Work required: Everything in the records below from the line containing "- The best performing" through the line containing "2. defaultSettings: the" is to be reproduced exactly, those two lines included; no picture is to be copied.
++++ Dataset records ++++
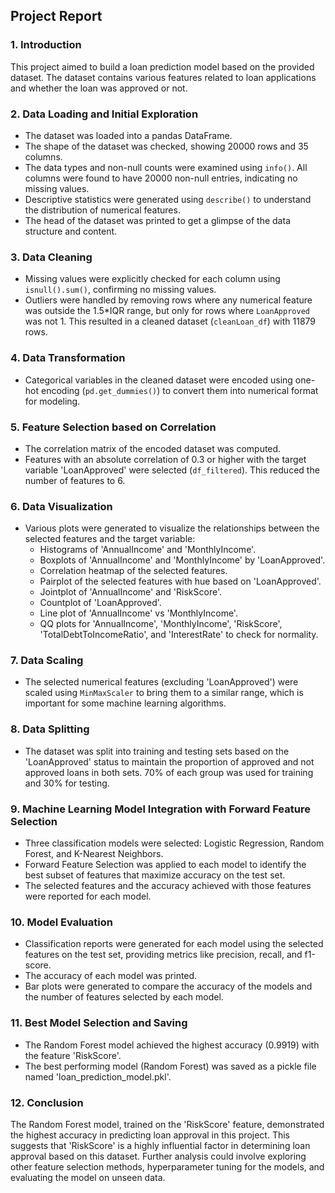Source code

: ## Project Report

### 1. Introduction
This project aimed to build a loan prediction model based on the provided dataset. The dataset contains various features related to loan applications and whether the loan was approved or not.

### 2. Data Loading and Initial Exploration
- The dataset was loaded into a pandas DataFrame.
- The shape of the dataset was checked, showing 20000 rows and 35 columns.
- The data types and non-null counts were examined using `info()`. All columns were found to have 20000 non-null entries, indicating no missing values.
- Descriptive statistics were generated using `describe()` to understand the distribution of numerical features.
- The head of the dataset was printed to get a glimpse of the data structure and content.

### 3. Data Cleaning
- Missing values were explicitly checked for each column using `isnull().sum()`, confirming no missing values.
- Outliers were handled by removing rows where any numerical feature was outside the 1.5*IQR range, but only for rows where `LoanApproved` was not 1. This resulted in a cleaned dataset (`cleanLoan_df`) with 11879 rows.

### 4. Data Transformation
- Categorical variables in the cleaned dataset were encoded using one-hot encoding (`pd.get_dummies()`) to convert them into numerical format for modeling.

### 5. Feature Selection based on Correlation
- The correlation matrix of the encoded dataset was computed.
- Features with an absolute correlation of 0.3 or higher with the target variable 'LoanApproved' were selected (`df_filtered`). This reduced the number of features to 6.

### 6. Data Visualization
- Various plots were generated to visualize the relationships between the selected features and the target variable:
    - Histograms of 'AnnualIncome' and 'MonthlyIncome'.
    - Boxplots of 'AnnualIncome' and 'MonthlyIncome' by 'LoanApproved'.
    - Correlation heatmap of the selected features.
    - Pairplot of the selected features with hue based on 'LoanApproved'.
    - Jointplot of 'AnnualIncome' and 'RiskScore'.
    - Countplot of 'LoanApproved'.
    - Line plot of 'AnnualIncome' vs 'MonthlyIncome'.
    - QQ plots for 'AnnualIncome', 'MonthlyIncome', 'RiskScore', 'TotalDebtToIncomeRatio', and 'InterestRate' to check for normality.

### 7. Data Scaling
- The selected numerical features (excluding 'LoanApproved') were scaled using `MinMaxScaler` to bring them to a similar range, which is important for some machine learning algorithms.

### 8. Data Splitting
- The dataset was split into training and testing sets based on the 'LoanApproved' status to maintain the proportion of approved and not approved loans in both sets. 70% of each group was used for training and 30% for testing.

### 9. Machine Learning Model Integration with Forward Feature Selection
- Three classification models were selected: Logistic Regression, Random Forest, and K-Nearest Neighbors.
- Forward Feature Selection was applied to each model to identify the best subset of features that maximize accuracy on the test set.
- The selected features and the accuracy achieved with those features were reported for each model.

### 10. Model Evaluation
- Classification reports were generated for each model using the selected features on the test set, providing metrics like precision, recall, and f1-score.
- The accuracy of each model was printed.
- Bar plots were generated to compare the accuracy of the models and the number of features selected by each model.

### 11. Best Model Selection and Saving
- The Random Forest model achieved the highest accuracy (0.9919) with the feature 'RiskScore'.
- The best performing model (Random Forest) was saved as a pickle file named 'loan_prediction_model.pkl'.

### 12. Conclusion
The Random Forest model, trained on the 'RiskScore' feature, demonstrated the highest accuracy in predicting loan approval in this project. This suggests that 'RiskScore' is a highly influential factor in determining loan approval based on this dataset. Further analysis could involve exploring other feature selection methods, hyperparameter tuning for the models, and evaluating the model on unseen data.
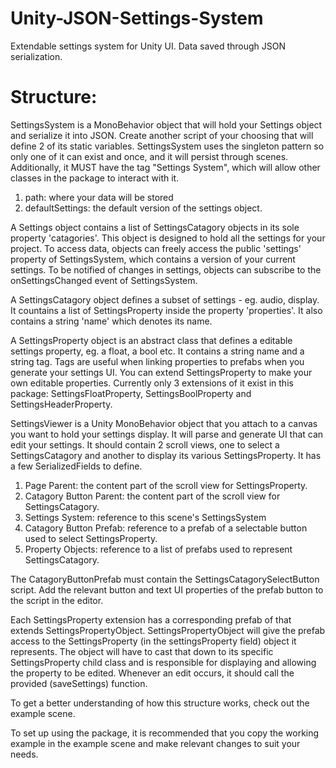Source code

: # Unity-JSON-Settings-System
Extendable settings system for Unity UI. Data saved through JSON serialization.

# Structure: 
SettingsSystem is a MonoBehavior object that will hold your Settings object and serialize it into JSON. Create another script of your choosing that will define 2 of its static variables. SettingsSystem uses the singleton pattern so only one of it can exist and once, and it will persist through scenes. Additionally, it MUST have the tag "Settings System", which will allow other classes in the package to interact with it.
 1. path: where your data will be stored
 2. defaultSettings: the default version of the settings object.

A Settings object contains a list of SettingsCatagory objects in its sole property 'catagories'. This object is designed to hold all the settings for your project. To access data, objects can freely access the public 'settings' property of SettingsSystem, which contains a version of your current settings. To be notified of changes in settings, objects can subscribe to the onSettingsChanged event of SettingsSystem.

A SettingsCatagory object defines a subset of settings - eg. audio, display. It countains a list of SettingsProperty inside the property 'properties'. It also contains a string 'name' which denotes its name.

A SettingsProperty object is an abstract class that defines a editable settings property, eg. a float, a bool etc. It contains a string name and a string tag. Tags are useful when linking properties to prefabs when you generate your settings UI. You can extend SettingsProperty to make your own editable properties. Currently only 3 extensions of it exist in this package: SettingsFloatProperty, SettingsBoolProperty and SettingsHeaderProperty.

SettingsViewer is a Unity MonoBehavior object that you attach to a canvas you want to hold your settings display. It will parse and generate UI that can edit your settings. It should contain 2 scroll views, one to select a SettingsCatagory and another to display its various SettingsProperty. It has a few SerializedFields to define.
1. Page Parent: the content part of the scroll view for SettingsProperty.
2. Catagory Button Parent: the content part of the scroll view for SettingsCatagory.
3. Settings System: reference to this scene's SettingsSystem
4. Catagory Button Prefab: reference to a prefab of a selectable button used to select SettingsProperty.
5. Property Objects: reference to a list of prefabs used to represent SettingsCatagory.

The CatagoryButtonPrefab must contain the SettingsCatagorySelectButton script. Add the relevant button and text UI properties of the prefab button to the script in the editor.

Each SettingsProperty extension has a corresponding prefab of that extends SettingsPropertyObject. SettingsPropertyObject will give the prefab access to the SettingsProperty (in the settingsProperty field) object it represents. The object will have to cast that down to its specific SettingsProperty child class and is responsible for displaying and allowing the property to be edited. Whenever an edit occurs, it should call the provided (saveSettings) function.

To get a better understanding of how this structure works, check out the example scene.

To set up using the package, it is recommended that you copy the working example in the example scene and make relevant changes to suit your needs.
++++
Task result:
- The best performing model (Random Forest) was saved as a pickle file named 'loan_prediction_model.pkl'.

### 12. Conclusion
The Random Forest model, trained on the 'RiskScore' feature, demonstrated the highest accuracy in predicting loan approval in this project. This suggests that 'RiskScore' is a highly influential factor in determining loan approval based on this dataset. Further analysis could involve exploring other feature selection methods, hyperparameter tuning for the models, and evaluating the model on unseen data.
Source code

: # Unity-JSON-Settings-System
Extendable settings system for Unity UI. Data saved through JSON serialization.

# Structure: 
SettingsSystem is a MonoBehavior object that will hold your Settings object and serialize it into JSON. Create another script of your choosing that will define 2 of its static variables. SettingsSystem uses the singleton pattern so only one of it can exist and once, and it will persist through scenes. Additionally, it MUST have the tag "Settings System", which will allow other classes in the package to interact with it.
 1. path: where your data will be stored
 2. defaultSettings: the default version of the settings object.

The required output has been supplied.